Cuando estudiaba la secundaria regresaba a
mi casa en camión. Era un viaje relativamente largo, de por lo menos media
hora, y era casi una regla que todos los choferes de camión escucharan “Radio
Lobo”, o alguna otra estación de “música grupera”. Uno de los grupos
consentidos de estas estaciones de radio eran Los Tigres del Norte (lo siguen siendo). De manera que tenía mi dosis diaria de “música macuarra”. La
verdad sea dicha, nunca me molestó, a excepción de los inconscientes choferes
que llevaban la música a volumen altísimo. También, con cierta regularidad, se
subían niños a cantar al autobús; acompañados de un improvisado raspador de
bote de “Cloralex”; entonaban, en su gran mayoría, canciones de Los Tigres del Norte.
Así fue como me aprendí: Ni parientes somos, La tumba falsa, El niño
y la boda, El ejemplo, Cuestión olvidada, Golpes en el corazón, y las
famosísimas: La puerta negra, Contrabando
y traición y Pacas de a kilo.
Tiempo después: La mesa del rincón y El jefe de jefes.

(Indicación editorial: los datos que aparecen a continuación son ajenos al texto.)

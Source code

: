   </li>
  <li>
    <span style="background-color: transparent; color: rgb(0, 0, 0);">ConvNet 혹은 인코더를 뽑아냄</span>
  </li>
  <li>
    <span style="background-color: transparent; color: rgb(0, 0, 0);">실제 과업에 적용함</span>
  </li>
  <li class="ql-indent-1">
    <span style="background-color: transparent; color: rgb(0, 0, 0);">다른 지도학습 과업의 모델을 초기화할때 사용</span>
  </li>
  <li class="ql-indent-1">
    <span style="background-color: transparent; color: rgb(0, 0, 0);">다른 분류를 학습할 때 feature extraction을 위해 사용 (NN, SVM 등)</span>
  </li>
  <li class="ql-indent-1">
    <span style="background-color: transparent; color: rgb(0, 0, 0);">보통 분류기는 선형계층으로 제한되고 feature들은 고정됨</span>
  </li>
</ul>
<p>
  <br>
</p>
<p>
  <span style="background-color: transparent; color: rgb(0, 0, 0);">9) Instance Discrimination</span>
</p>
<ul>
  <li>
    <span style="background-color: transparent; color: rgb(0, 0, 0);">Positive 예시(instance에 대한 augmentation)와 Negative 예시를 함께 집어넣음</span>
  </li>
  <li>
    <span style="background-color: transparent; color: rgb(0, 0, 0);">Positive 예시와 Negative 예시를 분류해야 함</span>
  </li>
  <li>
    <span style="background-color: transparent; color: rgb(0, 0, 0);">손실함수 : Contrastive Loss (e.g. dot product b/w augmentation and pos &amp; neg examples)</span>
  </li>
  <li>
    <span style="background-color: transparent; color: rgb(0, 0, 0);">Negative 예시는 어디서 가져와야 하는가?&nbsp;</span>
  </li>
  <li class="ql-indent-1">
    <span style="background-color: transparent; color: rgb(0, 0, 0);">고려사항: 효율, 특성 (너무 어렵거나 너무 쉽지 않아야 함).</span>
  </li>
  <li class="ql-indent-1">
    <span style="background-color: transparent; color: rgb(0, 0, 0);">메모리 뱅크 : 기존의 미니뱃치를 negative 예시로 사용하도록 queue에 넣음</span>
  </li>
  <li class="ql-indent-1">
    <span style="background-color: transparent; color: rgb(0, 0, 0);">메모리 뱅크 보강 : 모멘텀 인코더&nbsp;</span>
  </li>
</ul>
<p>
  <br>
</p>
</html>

En cierta borrachera en la universidad, un
individuo me cuestionó sobre este gusto mío: Cómo puede gustarte eso. Esa música es para otro tipo de gente. Ah
chingá. Pues no sé por qué me gusta, pero me gusta, y eso es lo único
importante. Es obvio que en esos días Los Tigres aún no cantaban con “la Pau”. No habían todavía mancillado
sus canciones, haciéndolas accesibles a esa gente, que cree que esa música no
está a su altura. Siendo así, no habría habido problema con mis gustos
musicales.
Naco es chido, en toda la extensión de la
palabra. Es que esa música se puso de
moda, dicen por ahí, es algo así como ir a una pulquería nomás pa ver qué se siente.